US Defence Secretary Ash Carter has criticised Iraqi forces for showing no will to fight against the Islamic State of Iraq and the Levant (ISIL) group during the fall of Ramadi, in comments dismissed as “baseless” by a senior Iraqi legislator.
Carter told CNN’s State of the Union programme on Sunday that the Iraqi army failed to take on ISIL despite having a numerical advantage.
“The Iraqi forces just showed no will to fight … they vastly outnumbered the opposing force and yet they withdrew from the site,” Carter said.
Al Jazeera’s Imran Khan, reporting from the Iraqi capital, said Carter’s comments illicited anger in Baghdad.
“Iraqi officials are blaming the US for not delivering crucial weapons well before ISIL mounted their offensive. According to them, the US could have stopped the fall of Mosul,” he said.
Carter’s comments were rejected by a senior Iraqi lawmaker, Hakim al-Zamili, who said the Pentagon chief’s comments were “unrealistic and baseless”.
Zamili, who heads the Iraqi parliamentary defence and security committee, said the US should bear much of the blame for Ramadi’s fall for its failure to provide “good equipment, weapons and aerial support” to the soldiers.
He said the US military was seeking to “throw the blame on somebody else”, the Associated Press news agency reported.

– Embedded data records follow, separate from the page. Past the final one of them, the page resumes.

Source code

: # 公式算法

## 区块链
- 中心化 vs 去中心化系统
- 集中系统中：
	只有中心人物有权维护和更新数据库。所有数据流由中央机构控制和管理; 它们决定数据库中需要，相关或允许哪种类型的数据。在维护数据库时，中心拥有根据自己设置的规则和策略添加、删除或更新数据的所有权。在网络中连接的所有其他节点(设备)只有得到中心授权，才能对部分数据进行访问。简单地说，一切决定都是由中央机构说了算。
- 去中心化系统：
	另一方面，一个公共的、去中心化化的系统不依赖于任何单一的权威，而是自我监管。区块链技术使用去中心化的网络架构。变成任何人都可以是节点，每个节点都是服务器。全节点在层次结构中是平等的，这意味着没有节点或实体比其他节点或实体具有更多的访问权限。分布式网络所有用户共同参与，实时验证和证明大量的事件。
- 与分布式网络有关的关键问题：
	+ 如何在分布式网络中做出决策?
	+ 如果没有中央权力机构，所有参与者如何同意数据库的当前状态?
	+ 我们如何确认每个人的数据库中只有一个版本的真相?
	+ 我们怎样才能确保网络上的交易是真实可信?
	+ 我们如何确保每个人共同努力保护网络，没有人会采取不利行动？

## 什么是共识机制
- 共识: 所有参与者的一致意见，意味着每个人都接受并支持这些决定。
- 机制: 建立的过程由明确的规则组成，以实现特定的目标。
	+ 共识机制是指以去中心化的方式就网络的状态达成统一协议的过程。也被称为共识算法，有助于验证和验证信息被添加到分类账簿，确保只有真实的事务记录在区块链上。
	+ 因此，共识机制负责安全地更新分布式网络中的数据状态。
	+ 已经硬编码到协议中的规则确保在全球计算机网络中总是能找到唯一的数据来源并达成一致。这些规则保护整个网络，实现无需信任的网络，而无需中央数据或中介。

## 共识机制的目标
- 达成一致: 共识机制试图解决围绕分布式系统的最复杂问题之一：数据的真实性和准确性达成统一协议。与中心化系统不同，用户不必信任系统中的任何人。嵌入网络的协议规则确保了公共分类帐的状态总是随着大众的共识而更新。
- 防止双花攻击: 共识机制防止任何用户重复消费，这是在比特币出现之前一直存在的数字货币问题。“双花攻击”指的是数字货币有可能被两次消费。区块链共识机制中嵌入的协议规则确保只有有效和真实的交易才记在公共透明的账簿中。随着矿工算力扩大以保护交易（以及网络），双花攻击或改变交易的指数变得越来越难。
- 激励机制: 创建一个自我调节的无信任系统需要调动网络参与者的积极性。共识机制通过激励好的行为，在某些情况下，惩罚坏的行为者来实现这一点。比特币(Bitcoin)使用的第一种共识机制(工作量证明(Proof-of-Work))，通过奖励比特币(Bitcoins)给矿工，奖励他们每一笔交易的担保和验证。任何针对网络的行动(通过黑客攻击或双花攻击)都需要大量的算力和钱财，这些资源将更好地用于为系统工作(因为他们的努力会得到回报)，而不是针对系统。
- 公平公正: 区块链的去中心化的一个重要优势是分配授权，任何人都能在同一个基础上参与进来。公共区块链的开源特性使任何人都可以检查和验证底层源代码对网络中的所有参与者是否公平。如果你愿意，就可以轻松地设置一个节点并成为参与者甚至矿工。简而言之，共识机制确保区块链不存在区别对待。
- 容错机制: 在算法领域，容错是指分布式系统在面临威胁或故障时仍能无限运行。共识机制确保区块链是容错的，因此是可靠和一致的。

Carter said that the US was continuing to provide air strikes and supply Iraqi forces with training and equipment, but Washington was keeping a close watch on the situation.
“Air strikes are effective, but neither they nor anything we can do can substitute for the Iraqis’ will to fight,” Carter said.
“They’re the ones who have to beat ISIL and then keep them beat.
“If there comes a time when we need to change the kinds of support we’re giving to the Iraqi forces, we’ll make that recommendation.”
The spat between the allies comes as Iraqi government forces backed by thousands of Shia militias mobilised in Anbar province in a bid to counter the offensive by ISIL.
Kareem al-Nouri, a spokesman for the Popular Mobilisation Forces, an umbrella organisation of Shia militiamen, told Al Jazeera it was “hard to predict the timetable” for the battle.
“There’s no doubt it will be difficult but it will be easier than the fight in Diyala and Salahuddin provinces. In Anbar, there’s open terrain and it’s easier to spot the enemy. For now our focus is setting up defensive lines,” he said.
Iraqi security forces said they had retaken the town of Husaybah, about 10km east of Ramadi, the provincial capital of Anbar province.
However, sources told Al Jazeera that ISIL fighters were still able to mount attacks on the town, and killed 27 people, including army soldiers and Shia militiamen, in two suicide attacks.
Husaybah is part of the Khaldiya district, which is strategic in the government’s offensive against ISIL.